*** Source data

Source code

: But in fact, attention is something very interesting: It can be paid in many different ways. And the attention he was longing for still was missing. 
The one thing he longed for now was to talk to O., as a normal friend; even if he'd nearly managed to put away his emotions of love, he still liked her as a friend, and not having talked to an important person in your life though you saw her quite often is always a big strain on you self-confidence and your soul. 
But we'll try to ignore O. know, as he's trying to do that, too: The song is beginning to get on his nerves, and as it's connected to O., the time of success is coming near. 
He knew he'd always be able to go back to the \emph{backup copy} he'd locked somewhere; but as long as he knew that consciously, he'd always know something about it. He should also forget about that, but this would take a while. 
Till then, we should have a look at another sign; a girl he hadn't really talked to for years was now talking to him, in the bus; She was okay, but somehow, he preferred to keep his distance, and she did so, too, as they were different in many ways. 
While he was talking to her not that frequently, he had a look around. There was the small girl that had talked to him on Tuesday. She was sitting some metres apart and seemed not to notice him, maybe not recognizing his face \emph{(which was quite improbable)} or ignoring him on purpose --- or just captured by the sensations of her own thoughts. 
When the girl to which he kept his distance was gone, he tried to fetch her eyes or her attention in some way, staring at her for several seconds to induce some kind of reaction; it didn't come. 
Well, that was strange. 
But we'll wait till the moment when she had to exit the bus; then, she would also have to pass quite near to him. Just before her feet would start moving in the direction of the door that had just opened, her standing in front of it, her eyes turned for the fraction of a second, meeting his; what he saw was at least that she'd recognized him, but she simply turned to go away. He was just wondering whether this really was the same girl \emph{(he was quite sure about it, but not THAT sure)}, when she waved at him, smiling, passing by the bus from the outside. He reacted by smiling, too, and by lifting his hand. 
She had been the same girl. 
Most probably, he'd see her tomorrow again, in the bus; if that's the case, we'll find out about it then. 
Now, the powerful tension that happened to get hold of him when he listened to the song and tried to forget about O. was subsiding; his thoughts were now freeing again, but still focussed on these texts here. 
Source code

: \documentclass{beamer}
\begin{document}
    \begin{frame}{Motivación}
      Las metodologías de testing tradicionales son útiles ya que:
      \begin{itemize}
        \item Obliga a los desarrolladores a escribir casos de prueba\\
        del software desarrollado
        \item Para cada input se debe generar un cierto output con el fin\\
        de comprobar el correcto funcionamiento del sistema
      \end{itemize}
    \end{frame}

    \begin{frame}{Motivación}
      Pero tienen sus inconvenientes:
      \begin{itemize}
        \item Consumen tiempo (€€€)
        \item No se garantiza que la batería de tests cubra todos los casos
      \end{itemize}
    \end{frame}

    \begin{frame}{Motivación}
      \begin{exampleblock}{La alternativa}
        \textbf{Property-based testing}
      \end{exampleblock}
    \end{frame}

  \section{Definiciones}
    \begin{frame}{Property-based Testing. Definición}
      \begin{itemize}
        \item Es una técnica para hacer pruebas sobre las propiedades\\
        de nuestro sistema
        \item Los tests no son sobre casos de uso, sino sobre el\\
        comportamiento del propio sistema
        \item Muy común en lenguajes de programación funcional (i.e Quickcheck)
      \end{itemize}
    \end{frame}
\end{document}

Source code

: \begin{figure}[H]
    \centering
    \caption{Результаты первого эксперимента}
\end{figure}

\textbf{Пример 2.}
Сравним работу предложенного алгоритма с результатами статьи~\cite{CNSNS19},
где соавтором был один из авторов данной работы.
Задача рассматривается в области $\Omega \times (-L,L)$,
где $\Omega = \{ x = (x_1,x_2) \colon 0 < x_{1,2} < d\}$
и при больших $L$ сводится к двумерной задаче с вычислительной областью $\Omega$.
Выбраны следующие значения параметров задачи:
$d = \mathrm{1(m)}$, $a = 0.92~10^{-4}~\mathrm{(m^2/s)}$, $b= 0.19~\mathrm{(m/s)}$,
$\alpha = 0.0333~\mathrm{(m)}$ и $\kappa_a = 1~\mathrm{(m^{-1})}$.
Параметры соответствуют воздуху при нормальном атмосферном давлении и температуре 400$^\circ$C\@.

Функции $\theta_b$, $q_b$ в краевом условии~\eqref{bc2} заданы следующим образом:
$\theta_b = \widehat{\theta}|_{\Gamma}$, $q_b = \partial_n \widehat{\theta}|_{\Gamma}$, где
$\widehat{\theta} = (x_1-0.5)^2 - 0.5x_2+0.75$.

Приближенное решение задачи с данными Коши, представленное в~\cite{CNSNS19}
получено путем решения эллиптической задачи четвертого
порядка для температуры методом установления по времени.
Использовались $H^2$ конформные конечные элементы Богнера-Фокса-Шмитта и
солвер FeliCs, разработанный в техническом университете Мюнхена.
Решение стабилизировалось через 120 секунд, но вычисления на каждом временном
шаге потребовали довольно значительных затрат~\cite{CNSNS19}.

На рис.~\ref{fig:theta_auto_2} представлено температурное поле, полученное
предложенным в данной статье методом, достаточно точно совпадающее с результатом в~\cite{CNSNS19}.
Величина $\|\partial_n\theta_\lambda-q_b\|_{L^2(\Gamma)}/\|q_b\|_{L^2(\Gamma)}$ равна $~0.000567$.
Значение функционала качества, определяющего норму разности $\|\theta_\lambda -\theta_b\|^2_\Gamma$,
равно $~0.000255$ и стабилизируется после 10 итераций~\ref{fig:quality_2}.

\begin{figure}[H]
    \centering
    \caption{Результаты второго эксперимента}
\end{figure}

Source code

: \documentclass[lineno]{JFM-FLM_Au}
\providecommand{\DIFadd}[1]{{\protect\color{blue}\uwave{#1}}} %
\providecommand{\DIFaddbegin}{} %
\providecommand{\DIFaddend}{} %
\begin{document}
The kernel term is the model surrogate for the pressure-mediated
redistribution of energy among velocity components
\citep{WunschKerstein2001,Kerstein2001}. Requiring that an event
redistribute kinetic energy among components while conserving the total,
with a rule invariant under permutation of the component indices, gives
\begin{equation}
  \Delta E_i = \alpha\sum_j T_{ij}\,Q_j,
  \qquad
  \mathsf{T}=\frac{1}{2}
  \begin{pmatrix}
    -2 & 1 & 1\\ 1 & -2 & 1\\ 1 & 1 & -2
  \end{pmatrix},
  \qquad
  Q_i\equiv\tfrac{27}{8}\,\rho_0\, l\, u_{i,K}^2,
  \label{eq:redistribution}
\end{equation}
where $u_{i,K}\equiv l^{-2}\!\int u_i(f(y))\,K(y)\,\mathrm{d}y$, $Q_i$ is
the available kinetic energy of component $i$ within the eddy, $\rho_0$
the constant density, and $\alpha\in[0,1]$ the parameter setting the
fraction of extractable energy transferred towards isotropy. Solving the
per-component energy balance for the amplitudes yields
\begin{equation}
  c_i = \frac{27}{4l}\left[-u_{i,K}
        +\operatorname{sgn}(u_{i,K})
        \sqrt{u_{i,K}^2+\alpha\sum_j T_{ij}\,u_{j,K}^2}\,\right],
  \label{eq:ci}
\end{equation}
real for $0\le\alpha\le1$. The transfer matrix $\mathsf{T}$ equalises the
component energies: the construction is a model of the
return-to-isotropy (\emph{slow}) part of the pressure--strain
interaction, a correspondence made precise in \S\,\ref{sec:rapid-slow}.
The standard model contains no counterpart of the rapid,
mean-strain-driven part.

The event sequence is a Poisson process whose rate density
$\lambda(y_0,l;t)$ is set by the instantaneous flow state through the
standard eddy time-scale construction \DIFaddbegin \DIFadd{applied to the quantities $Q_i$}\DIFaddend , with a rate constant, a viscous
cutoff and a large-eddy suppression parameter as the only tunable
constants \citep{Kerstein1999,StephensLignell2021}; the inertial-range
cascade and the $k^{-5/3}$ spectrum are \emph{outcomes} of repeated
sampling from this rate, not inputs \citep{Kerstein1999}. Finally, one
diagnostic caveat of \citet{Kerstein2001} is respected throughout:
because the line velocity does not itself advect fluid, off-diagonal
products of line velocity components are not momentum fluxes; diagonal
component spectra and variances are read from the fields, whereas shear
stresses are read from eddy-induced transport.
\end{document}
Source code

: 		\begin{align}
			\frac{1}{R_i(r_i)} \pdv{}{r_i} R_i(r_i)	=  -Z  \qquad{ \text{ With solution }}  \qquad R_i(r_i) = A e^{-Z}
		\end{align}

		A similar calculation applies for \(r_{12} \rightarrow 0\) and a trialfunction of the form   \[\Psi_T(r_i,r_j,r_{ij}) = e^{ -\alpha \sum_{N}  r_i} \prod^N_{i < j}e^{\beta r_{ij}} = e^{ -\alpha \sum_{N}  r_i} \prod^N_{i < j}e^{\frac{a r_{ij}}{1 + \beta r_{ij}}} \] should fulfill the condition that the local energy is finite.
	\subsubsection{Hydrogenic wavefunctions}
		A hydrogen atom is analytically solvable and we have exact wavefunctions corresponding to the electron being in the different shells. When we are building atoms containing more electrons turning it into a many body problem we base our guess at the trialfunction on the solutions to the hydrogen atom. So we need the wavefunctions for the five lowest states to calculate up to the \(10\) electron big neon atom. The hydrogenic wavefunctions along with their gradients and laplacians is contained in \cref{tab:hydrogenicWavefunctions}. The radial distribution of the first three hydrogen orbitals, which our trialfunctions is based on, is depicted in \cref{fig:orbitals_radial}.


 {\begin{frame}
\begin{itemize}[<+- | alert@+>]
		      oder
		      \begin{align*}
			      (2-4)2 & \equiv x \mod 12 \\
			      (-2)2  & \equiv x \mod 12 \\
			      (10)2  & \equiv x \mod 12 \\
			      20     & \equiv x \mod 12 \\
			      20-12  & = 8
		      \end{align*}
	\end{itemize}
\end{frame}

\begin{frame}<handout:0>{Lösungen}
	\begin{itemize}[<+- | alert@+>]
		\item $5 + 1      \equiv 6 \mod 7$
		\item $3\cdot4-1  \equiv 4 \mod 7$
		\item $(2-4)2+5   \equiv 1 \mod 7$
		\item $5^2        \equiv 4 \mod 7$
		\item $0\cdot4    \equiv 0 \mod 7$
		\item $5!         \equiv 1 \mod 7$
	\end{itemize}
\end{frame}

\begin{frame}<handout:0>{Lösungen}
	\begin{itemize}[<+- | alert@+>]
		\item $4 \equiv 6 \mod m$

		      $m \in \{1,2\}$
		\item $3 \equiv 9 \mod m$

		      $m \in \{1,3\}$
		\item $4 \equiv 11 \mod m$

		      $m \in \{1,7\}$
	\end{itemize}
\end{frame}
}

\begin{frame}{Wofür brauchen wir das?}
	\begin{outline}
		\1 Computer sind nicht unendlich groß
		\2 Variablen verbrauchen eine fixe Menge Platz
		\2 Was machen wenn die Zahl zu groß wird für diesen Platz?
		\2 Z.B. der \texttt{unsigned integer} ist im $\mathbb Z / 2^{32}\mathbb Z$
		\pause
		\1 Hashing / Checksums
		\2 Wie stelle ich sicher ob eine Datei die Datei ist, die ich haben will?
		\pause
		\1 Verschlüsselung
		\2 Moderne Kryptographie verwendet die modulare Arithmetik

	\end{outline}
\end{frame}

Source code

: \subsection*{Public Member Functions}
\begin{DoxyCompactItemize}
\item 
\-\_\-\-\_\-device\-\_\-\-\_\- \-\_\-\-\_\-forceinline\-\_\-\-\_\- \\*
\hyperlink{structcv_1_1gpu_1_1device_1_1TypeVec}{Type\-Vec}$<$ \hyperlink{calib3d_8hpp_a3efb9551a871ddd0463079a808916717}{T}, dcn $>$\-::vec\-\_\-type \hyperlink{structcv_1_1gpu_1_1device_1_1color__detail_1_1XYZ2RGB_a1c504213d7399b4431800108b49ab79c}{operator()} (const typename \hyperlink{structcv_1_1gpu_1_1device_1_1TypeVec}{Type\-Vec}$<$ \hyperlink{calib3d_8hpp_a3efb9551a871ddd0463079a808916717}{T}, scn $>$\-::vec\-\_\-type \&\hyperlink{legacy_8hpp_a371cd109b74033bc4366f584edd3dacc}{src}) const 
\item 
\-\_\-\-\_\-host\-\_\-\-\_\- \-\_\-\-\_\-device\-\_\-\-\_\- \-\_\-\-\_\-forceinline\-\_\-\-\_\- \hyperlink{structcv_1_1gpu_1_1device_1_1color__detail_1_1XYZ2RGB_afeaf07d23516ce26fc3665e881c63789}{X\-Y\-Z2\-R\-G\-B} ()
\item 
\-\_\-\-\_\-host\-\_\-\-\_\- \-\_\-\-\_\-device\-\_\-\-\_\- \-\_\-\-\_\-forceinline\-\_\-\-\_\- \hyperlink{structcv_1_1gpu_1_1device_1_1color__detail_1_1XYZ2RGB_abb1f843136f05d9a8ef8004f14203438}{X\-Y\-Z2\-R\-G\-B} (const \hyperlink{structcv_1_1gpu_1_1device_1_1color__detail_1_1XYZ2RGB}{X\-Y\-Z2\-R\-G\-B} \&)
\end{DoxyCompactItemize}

******

Task item: Reproduce word for word the lines of the records above, beginning at the first and ending with the line where "The one thing" appears, and nothing past it.

Written solution:
Source code

: But in fact, attention is something very interesting: It can be paid in many different ways. And the attention he was longing for still was missing. 
The one thing he longed for now was to talk to O., as a normal friend; even if he'd nearly managed to put away his emotions of love, he still liked her as a friend, and not having talked to an important person in your life though you saw her quite often is always a big strain on you self-confidence and your soul. 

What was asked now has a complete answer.